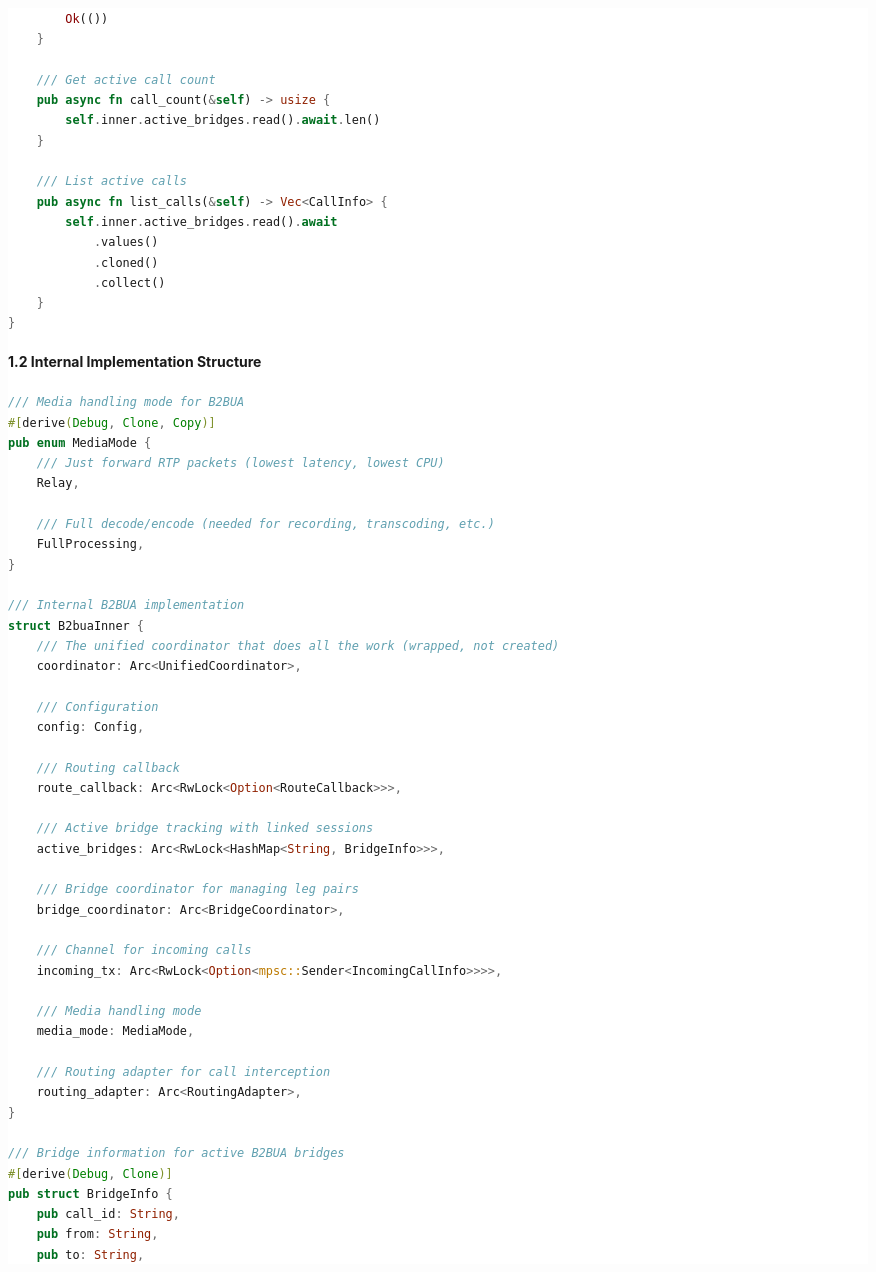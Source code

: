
 ```rust
        Ok(())
    }

    /// Get active call count
    pub async fn call_count(&self) -> usize {
        self.inner.active_bridges.read().await.len()
    }

    /// List active calls
    pub async fn list_calls(&self) -> Vec<CallInfo> {
        self.inner.active_bridges.read().await
            .values()
            .cloned()
            .collect()
    }
}
```

#### 1.2 Internal Implementation Structure

```rust
/// Media handling mode for B2BUA
#[derive(Debug, Clone, Copy)]
pub enum MediaMode {
    /// Just forward RTP packets (lowest latency, lowest CPU)
    Relay,

    /// Full decode/encode (needed for recording, transcoding, etc.)
    FullProcessing,
}

/// Internal B2BUA implementation
struct B2buaInner {
    /// The unified coordinator that does all the work (wrapped, not created)
    coordinator: Arc<UnifiedCoordinator>,

    /// Configuration
    config: Config,

    /// Routing callback
    route_callback: Arc<RwLock<Option<RouteCallback>>>,

    /// Active bridge tracking with linked sessions
    active_bridges: Arc<RwLock<HashMap<String, BridgeInfo>>>,

    /// Bridge coordinator for managing leg pairs
    bridge_coordinator: Arc<BridgeCoordinator>,

    /// Channel for incoming calls
    incoming_tx: Arc<RwLock<Option<mpsc::Sender<IncomingCallInfo>>>>,

    /// Media handling mode
    media_mode: MediaMode,

    /// Routing adapter for call interception
    routing_adapter: Arc<RoutingAdapter>,
}

/// Bridge information for active B2BUA bridges
#[derive(Debug, Clone)]
pub struct BridgeInfo {
    pub call_id: String,
    pub from: String,
    pub to: String,
```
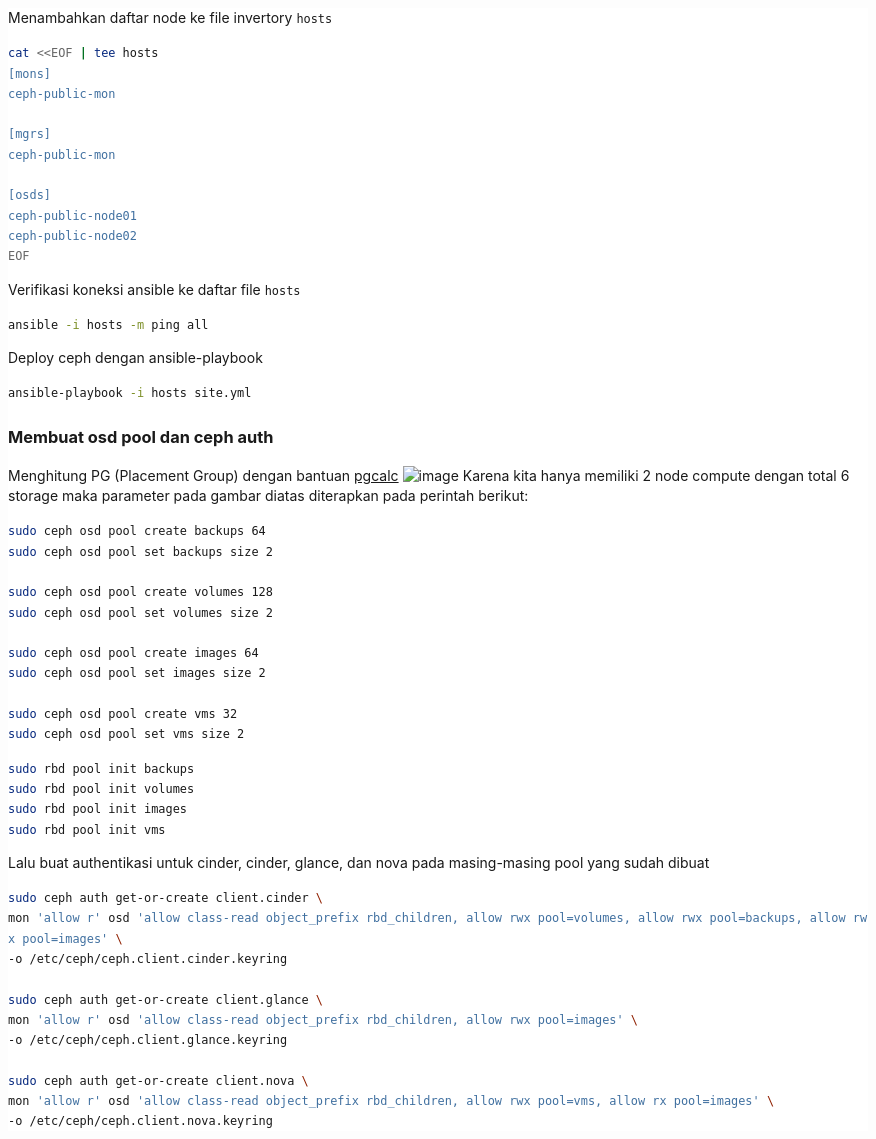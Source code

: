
 ```bash
```
Menambahkan daftar node ke file invertory `hosts`
```bash
cat <<EOF | tee hosts
[mons]
ceph-public-mon

[mgrs]
ceph-public-mon

[osds]
ceph-public-node01
ceph-public-node02
EOF
```
Verifikasi koneksi ansible ke daftar file `hosts`
```bash
ansible -i hosts -m ping all
```
Deploy ceph dengan ansible-playbook
```bash
ansible-playbook -i hosts site.yml
```

### Membuat osd pool dan ceph auth
Menghitung PG (Placement Group) dengan bantuan [pgcalc](https://old.ceph.com/pgcalc/)
![image](/assets/images/ceph/pg-calc.webp)
Karena kita hanya memiliki 2 node compute dengan total 6 storage maka parameter pada gambar diatas diterapkan pada perintah berikut:
```bash
sudo ceph osd pool create backups 64
sudo ceph osd pool set backups size 2

sudo ceph osd pool create volumes 128
sudo ceph osd pool set volumes size 2

sudo ceph osd pool create images 64
sudo ceph osd pool set images size 2

sudo ceph osd pool create vms 32
sudo ceph osd pool set vms size 2
```
```bash
sudo rbd pool init backups
sudo rbd pool init volumes
sudo rbd pool init images
sudo rbd pool init vms
```

Lalu buat authentikasi untuk cinder, cinder, glance, dan nova pada masing-masing pool yang sudah dibuat
```bash
sudo ceph auth get-or-create client.cinder \
mon 'allow r' osd 'allow class-read object_prefix rbd_children, allow rwx pool=volumes, allow rwx pool=backups, allow rwx pool=images' \
-o /etc/ceph/ceph.client.cinder.keyring

sudo ceph auth get-or-create client.glance \
mon 'allow r' osd 'allow class-read object_prefix rbd_children, allow rwx pool=images' \
-o /etc/ceph/ceph.client.glance.keyring

sudo ceph auth get-or-create client.nova \
mon 'allow r' osd 'allow class-read object_prefix rbd_children, allow rwx pool=vms, allow rx pool=images' \
-o /etc/ceph/ceph.client.nova.keyring
```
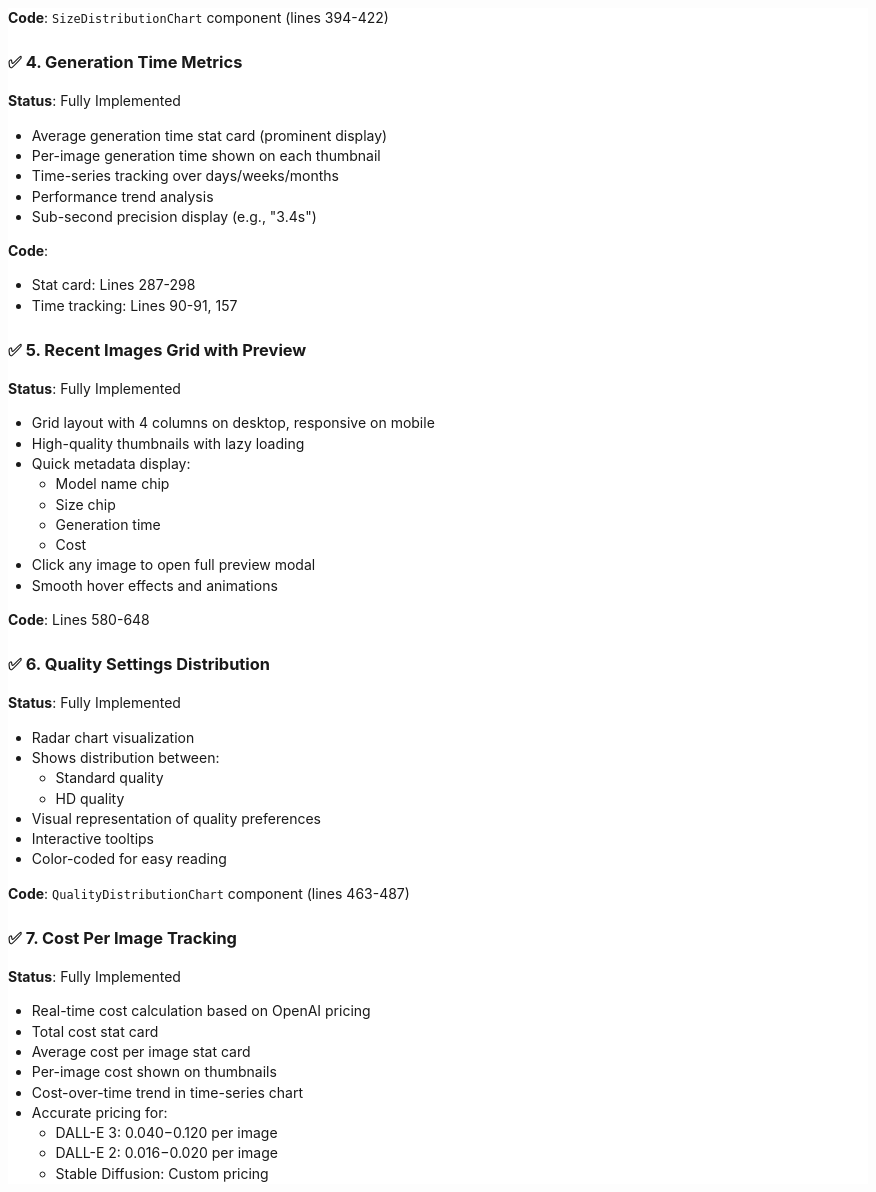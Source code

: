 **Code**: `SizeDistributionChart` component (lines 394-422)

### ✅ 4. Generation Time Metrics
**Status**: Fully Implemented

- Average generation time stat card (prominent display)
- Per-image generation time shown on each thumbnail
- Time-series tracking over days/weeks/months
- Performance trend analysis
- Sub-second precision display (e.g., "3.4s")

**Code**:
- Stat card: Lines 287-298
- Time tracking: Lines 90-91, 157

### ✅ 5. Recent Images Grid with Preview
**Status**: Fully Implemented

- Grid layout with 4 columns on desktop, responsive on mobile
- High-quality thumbnails with lazy loading
- Quick metadata display:
  - Model name chip
  - Size chip
  - Generation time
  - Cost
- Click any image to open full preview modal
- Smooth hover effects and animations

**Code**: Lines 580-648

### ✅ 6. Quality Settings Distribution
**Status**: Fully Implemented

- Radar chart visualization
- Shows distribution between:
  - Standard quality
  - HD quality
- Visual representation of quality preferences
- Interactive tooltips
- Color-coded for easy reading

**Code**: `QualityDistributionChart` component (lines 463-487)

### ✅ 7. Cost Per Image Tracking
**Status**: Fully Implemented

- Real-time cost calculation based on OpenAI pricing
- Total cost stat card
- Average cost per image stat card
- Per-image cost shown on thumbnails
- Cost-over-time trend in time-series chart
- Accurate pricing for:
  - DALL-E 3: $0.040-$0.120 per image
  - DALL-E 2: $0.016-$0.020 per image
  - Stable Diffusion: Custom pricing
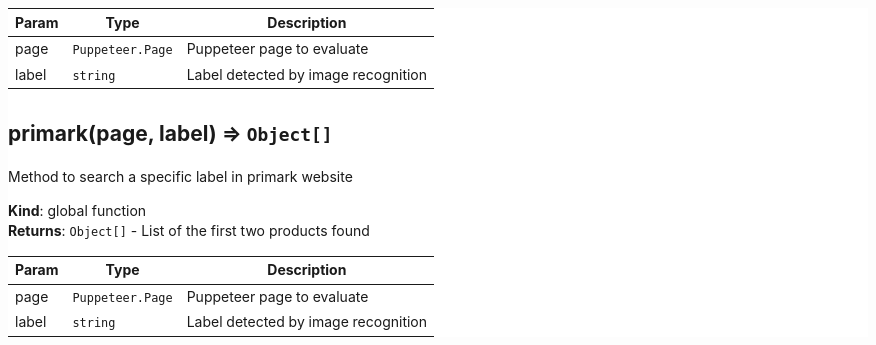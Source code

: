 | Param | Type | Description |
| --- | --- | --- |
| page | <code>Puppeteer.Page</code> | Puppeteer page to evaluate |
| label | <code>string</code> | Label detected by image recognition |

<a name="primark"></a>

## primark(page, label) ⇒ <code>Object[]</code>
Method to search a specific label in primark website

**Kind**: global function  
**Returns**: <code>Object[]</code> - List of the first two products found

| Param | Type | Description |
| --- | --- | --- |
| page | <code>Puppeteer.Page</code> | Puppeteer page to evaluate |
| label | <code>string</code> | Label detected by image recognition |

========================

Could you transcribe every entry above exactly, leaving out the images?

Source code

:
 ```rust
        Ok(())
    }

    /// Get active call count
    pub async fn call_count(&self) -> usize {
        self.inner.active_bridges.read().await.len()
    }

    /// List active calls
    pub async fn list_calls(&self) -> Vec<CallInfo> {
        self.inner.active_bridges.read().await
            .values()
            .cloned()
            .collect()
    }
}
```

#### 1.2 Internal Implementation Structure

```rust
/// Media handling mode for B2BUA
#[derive(Debug, Clone, Copy)]
pub enum MediaMode {
    /// Just forward RTP packets (lowest latency, lowest CPU)
    Relay,

    /// Full decode/encode (needed for recording, transcoding, etc.)
    FullProcessing,
}

/// Internal B2BUA implementation
struct B2buaInner {
    /// The unified coordinator that does all the work (wrapped, not created)
    coordinator: Arc<UnifiedCoordinator>,

    /// Configuration
    config: Config,

    /// Routing callback
    route_callback: Arc<RwLock<Option<RouteCallback>>>,

    /// Active bridge tracking with linked sessions
    active_bridges: Arc<RwLock<HashMap<String, BridgeInfo>>>,

    /// Bridge coordinator for managing leg pairs
    bridge_coordinator: Arc<BridgeCoordinator>,

    /// Channel for incoming calls
    incoming_tx: Arc<RwLock<Option<mpsc::Sender<IncomingCallInfo>>>>,

    /// Media handling mode
    media_mode: MediaMode,

    /// Routing adapter for call interception
    routing_adapter: Arc<RoutingAdapter>,
}

/// Bridge information for active B2BUA bridges
#[derive(Debug, Clone)]
pub struct BridgeInfo {
    pub call_id: String,
    pub from: String,
    pub to: String,
```
Source code

:
 ```bash
```
Menambahkan daftar node ke file invertory `hosts`
```bash
cat <<EOF | tee hosts
[mons]
ceph-public-mon

[mgrs]
ceph-public-mon

[osds]
ceph-public-node01
ceph-public-node02
EOF
```
Verifikasi koneksi ansible ke daftar file `hosts`
```bash
ansible -i hosts -m ping all
```
Deploy ceph dengan ansible-playbook
```bash
ansible-playbook -i hosts site.yml
```

### Membuat osd pool dan ceph auth
Menghitung PG (Placement Group) dengan bantuan [pgcalc](https://old.ceph.com/pgcalc/)
![image](/assets/images/ceph/pg-calc.webp)
Karena kita hanya memiliki 2 node compute dengan total 6 storage maka parameter pada gambar diatas diterapkan pada perintah berikut:
```bash
sudo ceph osd pool create backups 64
sudo ceph osd pool set backups size 2

sudo ceph osd pool create volumes 128
sudo ceph osd pool set volumes size 2

sudo ceph osd pool create images 64
sudo ceph osd pool set images size 2

sudo ceph osd pool create vms 32
sudo ceph osd pool set vms size 2
```
```bash
sudo rbd pool init backups
sudo rbd pool init volumes
sudo rbd pool init images
sudo rbd pool init vms
```

Lalu buat authentikasi untuk cinder, cinder, glance, dan nova pada masing-masing pool yang sudah dibuat
```bash
sudo ceph auth get-or-create client.cinder \
mon 'allow r' osd 'allow class-read object_prefix rbd_children, allow rwx pool=volumes, allow rwx pool=backups, allow rwx pool=images' \
-o /etc/ceph/ceph.client.cinder.keyring

sudo ceph auth get-or-create client.glance \
mon 'allow r' osd 'allow class-read object_prefix rbd_children, allow rwx pool=images' \
-o /etc/ceph/ceph.client.glance.keyring

sudo ceph auth get-or-create client.nova \
mon 'allow r' osd 'allow class-read object_prefix rbd_children, allow rwx pool=vms, allow rx pool=images' \
-o /etc/ceph/ceph.client.nova.keyring
```
Source code

: **Code**: `SizeDistributionChart` component (lines 394-422)

### ✅ 4. Generation Time Metrics
**Status**: Fully Implemented

- Average generation time stat card (prominent display)
- Per-image generation time shown on each thumbnail
- Time-series tracking over days/weeks/months
- Performance trend analysis
- Sub-second precision display (e.g., "3.4s")

**Code**:
- Stat card: Lines 287-298
- Time tracking: Lines 90-91, 157

### ✅ 5. Recent Images Grid with Preview
**Status**: Fully Implemented

- Grid layout with 4 columns on desktop, responsive on mobile
- High-quality thumbnails with lazy loading
- Quick metadata display:
  - Model name chip
  - Size chip
  - Generation time
  - Cost
- Click any image to open full preview modal
- Smooth hover effects and animations

**Code**: Lines 580-648

### ✅ 6. Quality Settings Distribution
**Status**: Fully Implemented

- Radar chart visualization
- Shows distribution between:
  - Standard quality
  - HD quality
- Visual representation of quality preferences
- Interactive tooltips
- Color-coded for easy reading

**Code**: `QualityDistributionChart` component (lines 463-487)

### ✅ 7. Cost Per Image Tracking
**Status**: Fully Implemented

- Real-time cost calculation based on OpenAI pricing
- Total cost stat card
- Average cost per image stat card
- Per-image cost shown on thumbnails
- Cost-over-time trend in time-series chart
- Accurate pricing for:
  - DALL-E 3: $0.040-$0.120 per image
  - DALL-E 2: $0.016-$0.020 per image
  - Stable Diffusion: Custom pricing
Source code

: | Param | Type | Description |
| --- | --- | --- |
| page | <code>Puppeteer.Page</code> | Puppeteer page to evaluate |
| label | <code>string</code> | Label detected by image recognition |

<a name="primark"></a>

## primark(page, label) ⇒ <code>Object[]</code>
Method to search a specific label in primark website

**Kind**: global function  
**Returns**: <code>Object[]</code> - List of the first two products found

| Param | Type | Description |
| --- | --- | --- |
| page | <code>Puppeteer.Page</code> | Puppeteer page to evaluate |
| label | <code>string</code> | Label detected by image recognition |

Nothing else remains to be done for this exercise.